The former chief constable of Greater Manchester Police, Sir Peter Fahy was also “very wary" of the bill going through Parliament, warning confidence in police could be eroded by the handling of protests.

"What we see is that the policing of protests has a huge impact on the longer term confidence in policing,” Fahy told Good Morning Britain. 

“Whatever task-force or meetings or new strategies do that will be hugely eroded if, for instance, women lose confidence in the police because of the policing of protests.”

The chief constable of West Midlands Police, Sir David Thompson, has also called for the current restrictions on protest to be removed.

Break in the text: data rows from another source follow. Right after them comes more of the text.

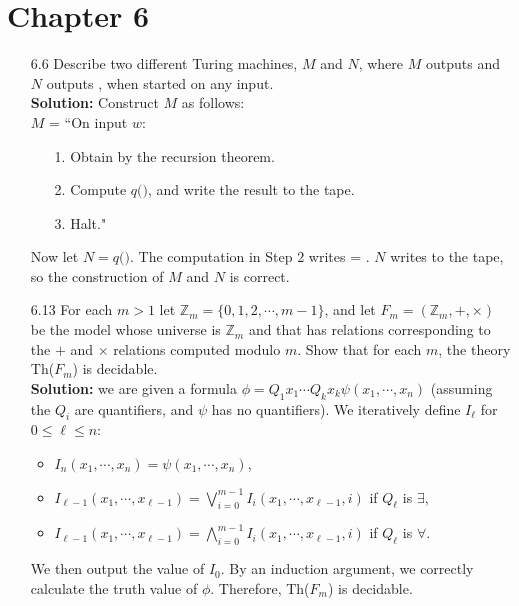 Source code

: \section{Chapter 6}
\begin{enumerate}
\item[6.6]Describe two different Turing machines, $M$ and $N$, where $M$ outputs  and $N$ outputs , when started on any input.
\\
\textbf{Solution:} Construct $M$ as follows:
\\
$M$ = ``On input $w$:
\begin{enumerate}
\itemsep0em
\item[1.]Obtain  by the recursion theorem.
\item[2.]Compute $q($$)$, and write the result to the tape.
\item[3.]Halt."
\end{enumerate}
Now let $N = q($$)$. The computation in Step 2 writes  = . $N$ writes  to the tape, so the construction of $M$ and $N$ is correct.

\item[6.13]For each $m > 1$ let $\mathbb{Z}_m = \{0,1,2,\cdots,m-1\}$, and let $F_m = (\mathbb{Z}_m, +, \times)$ be the model whose universe is $\mathbb{Z}_m$ and that has relations corresponding to the $+$ and $\times$ relations computed modulo $m$. Show that for each $m$, the theory Th($F_m$) is decidable.
\\
\textbf{Solution:} we are given a formula $\phi = Q_1x_1\cdots Q_kx_k \psi(x_1, \cdots, x_n)$ (assuming the $Q_i$ are quantifiers, and $\psi$ has no quantifiers). We iteratively define $I_\ell$ for $0 \le \ell \le n$:
\begin{itemize}
\item $I_n(x_1, \cdots, x_n) = \psi(x_1, \cdots, x_n)$,
\item $I_{\ell-1}(x_1, \cdots, x_{\ell-1}) = \bigvee_{i=0}^{m-1} I_{i}(x_1, \cdots, x_{\ell-1}, i)$ if $Q_\ell$ is $\exists$,
\item $I_{\ell-1}(x_1, \cdots, x_{\ell-1}) = \bigwedge_{i=0}^{m-1} I_{i}(x_1, \cdots, x_{\ell-1}, i)$ if $Q_\ell$ is $\forall$.
\end{itemize}
We then output the value of $I_0$. By an induction argument, we correctly calculate the truth value of $\phi$. Therefore, Th($F_m$) is decidable. 



\end{enumerate}
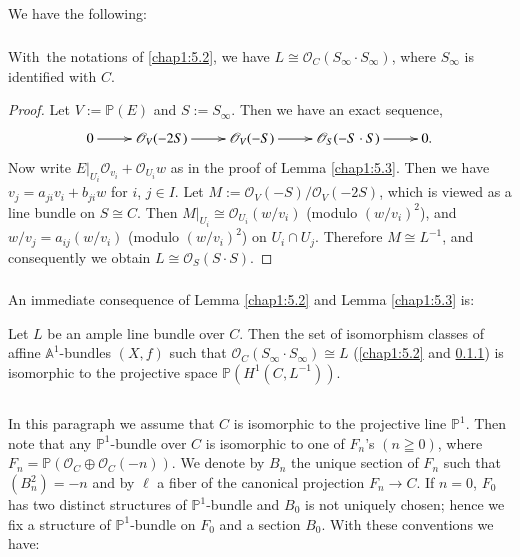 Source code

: \subsection{}\label{chap1:5.4}
We have the following:

\subsubsection{}\label{chap1:5.4.1}
\begin{lemma*}
  With\pageoriginale\ the notations of \ref{chap1:5.2}, we have $L\cong
  \mathscr{O}_{C}(S_{\infty}\cdot S_{\infty})$, where $S_{\infty}$ is
  identified with $C$.
\end{lemma*}

\begin{proof}
Let $V:=\mathbb{P}(E)$ and $S:=S_{\infty}$. Then we have an exact
sequence,
\[
\xymatrix{0 \ar[r]& \mathscr{O}_{V}(-2S) \ar[r] & \mathscr{O}_{V}(-S)\ar[r] & 
\mathscr{O}_{S}(-S\cdot S) \ar[r] & 0 .
}
\]
Now write $E|_{U_{i}} \mathscr{O}_{v_{i}}+\mathscr{O}_{U_{i}}w$ as in the proof of
Lemma \ref{chap1:5.3}. Then we have $v_{j}=a_{ji}v_{i}+b_{ji}w$ for $i$,
$j\in I$. Let $M:=\mathscr{O}_{V}(-S)/\mathscr{O}_{V}(-2S)$, which is
viewed as a line bundle on $S\cong C$. Then $M|_{U_{i}}\cong
\mathscr{O}_{U_{i}}(w/v_{i})$ (modulo $(w/v_{i})^{2}$), and
$w/v_{j}=a_{ij}(w/v_{i})$ (modulo $(w/v_{i})^{2}$) on $U_{i}\cap
U_{j}$. Therefore $M\cong L^{-1}$, and consequently we obtain $L\cong
\mathscr{O}_{S}(S\cdot S)$.
\end{proof}

\subsubsection{}\label{chap1:5.4.2}
An immediate consequence of Lemma \ref{chap1:5.2} and Lemma \ref{chap1:5.3}
is:

\begin{lemma*}
Let $L$ be an ample line bundle over $C$. Then the set of isomorphism
classes of affine $\mathbb{A}^{1}$-bundles $(X,f)$ such that
$\mathscr{O}_{C}(S_{\infty}\cdot S_{\infty})\cong L$ (\cf \ref{chap1:5.2}
and \ref{chap1:5.4.1}) is isomorphic to the projective space
$\mathbb{P}(H^{1}(C,L^{-1}))$. 
\end{lemma*}

\subsection{}\label{chap1:5.5}
In this paragraph we assume that $C$ is isomorphic to the projective
line $\mathbb{P}^{1}$. Then note that any $\mathbb{P}^{1}$-bundle over
$C$ is isomorphic to one of $F_{n}$'s $(n\geqq 0)$, where
$F_{n}=\mathbb{P}(\mathscr{O}_{C}\oplus \mathscr{O}_{C}(-n))$. We
denote by $B_{n}$ the unique section of $F_{n}$ such that
$(B^{2}_{n})=-n$ and by $\ell$ a fiber of the canonical projection
$F_{n}\to C$. If $n=0$, $F_{0}$ has two distinct structures of
$\mathbb{P}^{1}$-bundle and $B_{0}$ is not uniquely chosen; hence we
fix a structure of $\mathbb{P}^{1}$-bundle on $F_{0}$ and a section
$B_{0}$. With these conventions we have:

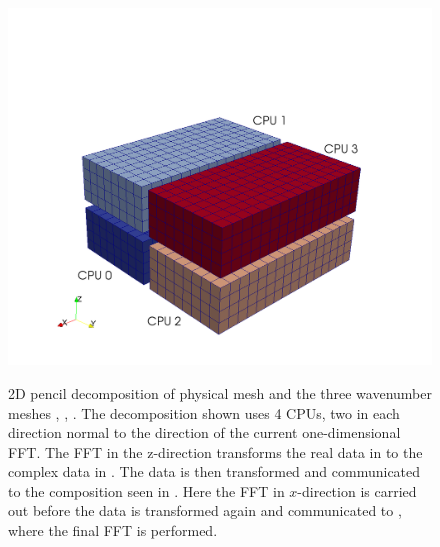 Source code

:\documentclass[11pt, oneside]{article}
\begin{document}
\begin{figure}[t!]
{  \includegraphics[scale=0.15]{pencil3.png}
  \label{subfig2}
  }
\caption{2D pencil decomposition of physical mesh  and the three wavenumber meshes , , . The decomposition shown uses 4 CPUs, two in each direction normal to the direction of the current one-dimensional FFT. The FFT in the z-direction transforms the real data in  to the complex data in . The data is then transformed and communicated to the composition seen in . Here the FFT in $x$-direction is carried out before the data is transformed again and communicated to , where the final FFT is performed.}
\label{fig:Pencildecomp}
\end{figure}
\end{document}
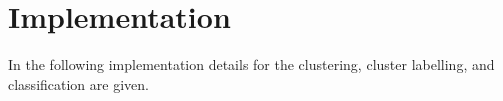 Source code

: 
\section{Implementation}
\label{sec:implementation}
In the following implementation details for the clustering, cluster labelling, and classification are given.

“I make no comment on the Met’s response at Clapham Common, as it is subject to review,” he wrote in a blog post responding to the fallout from the Sarah Everard vigil. 

“I do however think Parliament needs to review the regulations governing public assembly under Covid regulations so they are quickly realigned with the freedoms expected in the country on protests.

“This cannot now wait until June. Much emphasis is being placed on police discretion to navigate these matters.

“I think this has been conducted by police – in the main – responsibly.

“However the law needs realigning quickly and irreversibly as we move out of the acute phase of the pandemic.”

Downing Street confirmed today that protests would be allowed in England again from 29 March when some coronavirus rules are eased.

"The stay-at-home order will lift on March 29, which means it is no longer illegal to leave your home save for the exemptions which we are all aware of,” the Prime Minister's official spokesman said.

"As you saw under Tiers 1-3 previously, protests will also be able to resume from March 29.

“However these will still be subject to the previous Covid-secure precautions we had, namely that organisers need to submit risk assessments and ensure there is appropriate social distancing."